The Fed will be the first to complete its Monetary Policy Committee on January 29. “The Fed will remain on hold at the FOMC meeting in January, although recent data may suggest a slightly less restrictive posture than in December. The latest inflation statistics keep open the possibility of further rate cuts, even if they would be limited, and the job market – despite a strong hiring dynamic – does not currently constitute a source of inflationary pressure. However, uncertainty around economic policies remains present,” anticipates Christian Scherrmann, economist. head for the United States of DWS.

The ECB will follow suit the next day with the end of its Board of Governors, the European equivalent of the FOMC. The “context [économique] allows the ECB to further reduce the deposit rate by 25 basis points, to 2.75%”, for Ulrike Kastens, European Economist of the same management house, which is based on the dichotomy with the health of the economy “Since the last ECB meeting in December, the data situation in the euro zone has not changed much. Economic indicators continue to point to rather weak growth in the coming months. As expected, the inflation rate continued to rise through the end of 2024. However, inflation projections also show increased confidence that cost of living increases will sustainably move closer to the target. ‘inflation.”

Note that the macroeconomic agenda is finally becoming more dense – it’s about time! – this week, with yesterday’s weekly registrations for unemployment benefits, coming out at 223,000 new units, very close to the target and the floor of 200,000, proof if another was needed, of the tensions on the job market , tensions which force the Fed to apply the handbrake in its monetary easing process.

This Friday, forex traders will carefully follow the revised data from the American consumer confidence index (Conference Board), before the Conference Board index next week. Immediately, currency traders have just become aware of the first estimates of activity barometers, for industry and services, the famous PMI. For the European monetary union as a whole, the services PMI stood at 51.4, perfectly within the target, and the industrial component at 46.1, above the target, thanks to a less catastrophic score than expected of the German weighting of the index.

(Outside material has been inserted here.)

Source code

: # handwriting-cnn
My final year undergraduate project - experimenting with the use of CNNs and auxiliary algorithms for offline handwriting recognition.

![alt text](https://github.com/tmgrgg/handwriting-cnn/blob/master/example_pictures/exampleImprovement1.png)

Dr. Cyrus de la Rubia, Chief Economist at Hamburg Commercial Bank, provided the following insights: “The industrial recession, on the other hand, continued at the start of the year, but the contraction eased slightly compared to December. Manufacturers of the area once again made significant reductions in their workforce, while their sales continued to decline. Manufacturing companies, however, declared themselves significantly more optimistic than at the end of the year, with respondents in fact anticipating growth in their sales. production in the year to come If Trump’s arrival in power could have, somewhat unexpectedly, favored this rebound in confidence, the improvement in the outlook for activity could also reflect the idea that, after almost two years of recession, the “The economy should return to the path of growth.”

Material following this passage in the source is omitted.